7. Professional or employment-related information, such as current or prior organizational affiliation, job title, information about your role, and work-related contact details.
8. Inferences that we derive from the preceding or other information we collect.

Information you voluntarily provide to us, such as in free-form webforms, may contain other categories of personal information not described above.

Sources.  Internet/network activity information, geolocation, IP address, and other online identifiers are collected automatically through your use of our online services. We may collect some professional information, and California customer records information from our affiliates, third party data providers, or publicly available sources.  Otherwise, we collect the information above from you.

Disclosures to third parties for business purposes.  We describe the categories of third parties to whom we disclose Personal Information described above for business purposes in the section of our Privacy Statement entitled How We Share Personal Data.

Business/commercial purposes for use.  We describe the business and commercial purposes for which we use the Personal Information described above in the section of our Privacy Statement entitled Data We Process & How We Use It.

This section describes our practices currently and during the 12 months preceding the ‘Last Updated’ date of this Statement.

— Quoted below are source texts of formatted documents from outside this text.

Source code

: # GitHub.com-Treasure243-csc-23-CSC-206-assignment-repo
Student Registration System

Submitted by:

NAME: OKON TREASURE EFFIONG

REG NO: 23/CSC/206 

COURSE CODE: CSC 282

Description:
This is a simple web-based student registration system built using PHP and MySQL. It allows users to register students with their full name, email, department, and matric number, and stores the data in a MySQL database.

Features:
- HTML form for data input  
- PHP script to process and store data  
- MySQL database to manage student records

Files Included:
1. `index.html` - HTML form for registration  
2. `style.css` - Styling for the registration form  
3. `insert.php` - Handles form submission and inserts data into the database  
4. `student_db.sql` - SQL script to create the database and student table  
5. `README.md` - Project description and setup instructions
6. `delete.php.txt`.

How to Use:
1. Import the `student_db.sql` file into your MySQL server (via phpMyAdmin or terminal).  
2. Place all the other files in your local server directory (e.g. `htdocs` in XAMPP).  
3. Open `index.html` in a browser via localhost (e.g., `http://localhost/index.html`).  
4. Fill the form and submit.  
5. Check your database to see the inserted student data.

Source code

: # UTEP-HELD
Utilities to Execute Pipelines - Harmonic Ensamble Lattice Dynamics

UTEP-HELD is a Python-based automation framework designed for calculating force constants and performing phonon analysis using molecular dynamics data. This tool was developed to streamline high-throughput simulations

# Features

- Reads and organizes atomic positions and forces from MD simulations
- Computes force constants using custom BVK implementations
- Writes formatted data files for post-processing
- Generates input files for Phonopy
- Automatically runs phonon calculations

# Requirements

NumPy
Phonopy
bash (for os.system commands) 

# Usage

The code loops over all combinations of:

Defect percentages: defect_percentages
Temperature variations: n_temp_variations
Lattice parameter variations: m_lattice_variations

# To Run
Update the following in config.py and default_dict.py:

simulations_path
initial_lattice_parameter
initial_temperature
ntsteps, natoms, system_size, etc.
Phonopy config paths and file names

California Shine the Light Law

Under California’s Shine the Light law, you may also ask companies with whom you have formed a business relationship primarily for personal, family or household purposes to provide the names of third parties to which they have disclosed certain personal information (as defined under the Shine the Light law) during the preceding calendar year for their own direct marketing purposes and the categories of personal information disclosed.  You may send us requests for this information to dataprivacy@vevomo.com.  In your request, you must include the statement “Shine the Light Request," and provide your first and last name and mailing address and certify that you are a California resident. We reserve the right to require additional information to confirm your identity and California residency.  Please note that we will not accept requests via telephone, mail, or facsimile, and we are not responsible for notices that are not labeled or sent properly, or that do not have complete information.